3.5.09

Doa Sang Pohon

Aroma yang terasa saat itu mengingatkanku pada tempat asalku dilahirkan: penuh dengan daun hijau dan angin sejuk yang membelai mesrah sekujur tubuh, seakan membisikkan kata-kata bahwa ia senang dengan kondisi seperti ini. Memang suasana yang kurasakan seperti ini tidak sering ditemukan disembarang tempat. Apalagi di Surabaya yang sudah tidak ramah ligkungan lagi. Namun bukan berarti Surabaya tidak bisa menarik lagi.
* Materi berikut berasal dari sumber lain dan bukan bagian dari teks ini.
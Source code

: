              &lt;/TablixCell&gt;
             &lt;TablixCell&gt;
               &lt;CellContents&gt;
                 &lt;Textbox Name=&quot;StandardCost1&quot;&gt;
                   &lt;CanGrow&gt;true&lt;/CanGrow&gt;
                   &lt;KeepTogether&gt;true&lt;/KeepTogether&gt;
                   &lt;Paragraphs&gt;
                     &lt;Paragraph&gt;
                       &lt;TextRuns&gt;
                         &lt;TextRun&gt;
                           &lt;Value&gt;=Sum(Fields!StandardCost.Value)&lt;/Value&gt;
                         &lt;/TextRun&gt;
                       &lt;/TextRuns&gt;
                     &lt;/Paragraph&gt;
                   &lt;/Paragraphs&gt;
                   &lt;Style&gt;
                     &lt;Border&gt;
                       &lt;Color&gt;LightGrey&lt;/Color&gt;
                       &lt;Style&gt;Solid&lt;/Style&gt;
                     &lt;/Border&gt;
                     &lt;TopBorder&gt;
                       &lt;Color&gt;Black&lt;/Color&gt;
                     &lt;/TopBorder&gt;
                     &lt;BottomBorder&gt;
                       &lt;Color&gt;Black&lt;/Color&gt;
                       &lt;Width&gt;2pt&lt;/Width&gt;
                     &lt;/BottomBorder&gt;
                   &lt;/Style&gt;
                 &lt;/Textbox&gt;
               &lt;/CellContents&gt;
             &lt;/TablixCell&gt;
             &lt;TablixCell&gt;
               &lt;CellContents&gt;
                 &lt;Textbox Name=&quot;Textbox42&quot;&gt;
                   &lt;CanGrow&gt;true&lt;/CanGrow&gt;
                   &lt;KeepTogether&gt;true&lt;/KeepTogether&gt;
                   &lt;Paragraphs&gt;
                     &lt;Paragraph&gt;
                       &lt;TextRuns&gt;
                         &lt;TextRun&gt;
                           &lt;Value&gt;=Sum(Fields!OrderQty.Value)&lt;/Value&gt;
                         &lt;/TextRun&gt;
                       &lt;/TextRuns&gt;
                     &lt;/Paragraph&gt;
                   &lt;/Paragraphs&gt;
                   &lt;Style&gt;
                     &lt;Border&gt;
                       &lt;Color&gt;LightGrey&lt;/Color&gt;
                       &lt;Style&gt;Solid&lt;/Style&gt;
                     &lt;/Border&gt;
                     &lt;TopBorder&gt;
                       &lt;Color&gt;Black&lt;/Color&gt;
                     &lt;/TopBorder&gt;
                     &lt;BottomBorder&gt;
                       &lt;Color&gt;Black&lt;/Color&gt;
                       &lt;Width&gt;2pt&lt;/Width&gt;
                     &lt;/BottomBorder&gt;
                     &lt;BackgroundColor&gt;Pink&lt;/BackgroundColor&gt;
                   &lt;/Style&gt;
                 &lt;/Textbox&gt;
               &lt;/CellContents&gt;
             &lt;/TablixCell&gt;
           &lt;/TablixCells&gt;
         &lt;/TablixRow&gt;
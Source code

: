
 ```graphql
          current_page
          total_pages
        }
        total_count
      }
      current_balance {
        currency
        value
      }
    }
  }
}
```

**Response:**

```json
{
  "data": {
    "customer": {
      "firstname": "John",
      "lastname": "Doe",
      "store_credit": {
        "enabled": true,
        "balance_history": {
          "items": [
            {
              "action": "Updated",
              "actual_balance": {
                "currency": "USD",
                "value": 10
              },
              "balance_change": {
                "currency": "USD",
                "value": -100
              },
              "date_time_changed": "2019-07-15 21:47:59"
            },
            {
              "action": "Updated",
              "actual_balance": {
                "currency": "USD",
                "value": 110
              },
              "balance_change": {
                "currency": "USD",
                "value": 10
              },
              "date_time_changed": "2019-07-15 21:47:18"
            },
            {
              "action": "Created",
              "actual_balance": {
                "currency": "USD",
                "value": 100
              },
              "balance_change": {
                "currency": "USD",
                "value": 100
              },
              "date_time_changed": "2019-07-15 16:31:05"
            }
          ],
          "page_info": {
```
Surabaya akan semakin indah dan ramah lingkungan jika sedikit demi sedikit polusi dikurangi dan pepohonan diperbanyak. Dan tidak mustahil suasana yang kurasakan saat ini akan berpindah ke Surabaya yag sudah kadung terkena image miring.


Saat itu sangat dingin dan mendung tapi menyegarkan. Bahkan tempatku tinggal tidak sedingin ini. Pohon-pohon tinggi menjulang yang angkuh dan penasaran begitu gagah berdiri berjajar dan berbaris rapi: penasaran pada burung-burung yang terbang bebas menghirup udara dan menikmati sinar matahari, penasaran dengan nasib: berapa lama dia akan tetap seperti ini. Banyaknya guratan di ‘tubuhnya’ mengisyaratkan jumlah pengalaman dan umur yang telah ia lewati. Entah berapa tahun, yang pasti sudah sangat lama sekali, bisa dilihat dari tinggi posturnya dan relief yang ada padanya. Akupun penasaran padanya: pada nasibnya. Berapa lama ia bisa aman dan terjaga dari kejahilan pemborong kayu illegal. Atau berapa lama ia bisa tetap meminum air kehidupanya di saat langit bumi semakin panas dan tidak terkendali seperti ini. Itu bukan hanya sekedar penasaran yang tinggi terhadap nasibnya, tetapi itulah doa yang bisa aku panjatkan agar tetap bisa memberikan hidup kepada manusia. Aku tidak bisa berpikir lagi jika semua yang ada di hadapnku sekarang ini lenyap tanpa bekas.

Bau pepohonan yang kuhirup saat ini sudah digantikan bau asap hitam yang menyesakkan paru-paru. Suara air yang mengalir berubah menjadi bising mesin yang tidak akan berhenti siang dan malam, ataupun kicauan burung yang ditelan gemuruh robot-robot pembangunan. Dan saat itulah amarah alam yang yang dipendam agar mereka bisa memperbaiki kesalahan keluar tanpa ampun; tidak perduli yang baik dan yang buruk; tidak menghiraukan bayi-bayi, dan anak-anak yang belum sempat bertanya kepada orang tua mereka mengapa semua ini bisa terjadi; atau kakek-kakek yang ingin bercerita kepada cucu-cucunya bahwa dulu ditempat mereka berdiri pernah ditumbuhi populasi alam yang belum terjamah manusia dan keserakahan. Mereka semua lenyap ketika tanah-tanah terkapar tidak berdaya karena tidak kuat lagi hidup sendirian tanpa ditemani pepohonan yang tegar. Dia sudah tidak tahan dengan keserakahan dan penindasan. Barangkali ada saatnya manusia untuk sadar dan bisa memperbaiki kesalahan-kesalahan yang bisa mengantarkan mereka pada kehancuran massal yang tidak bisa dikendalikan dan ditebak kapan akan terjadi. Setelah semua kehancuran itu terjadi, yang keluar dari mulut mereka hanyalah kata: “Mengapa ini bisa terjadi?”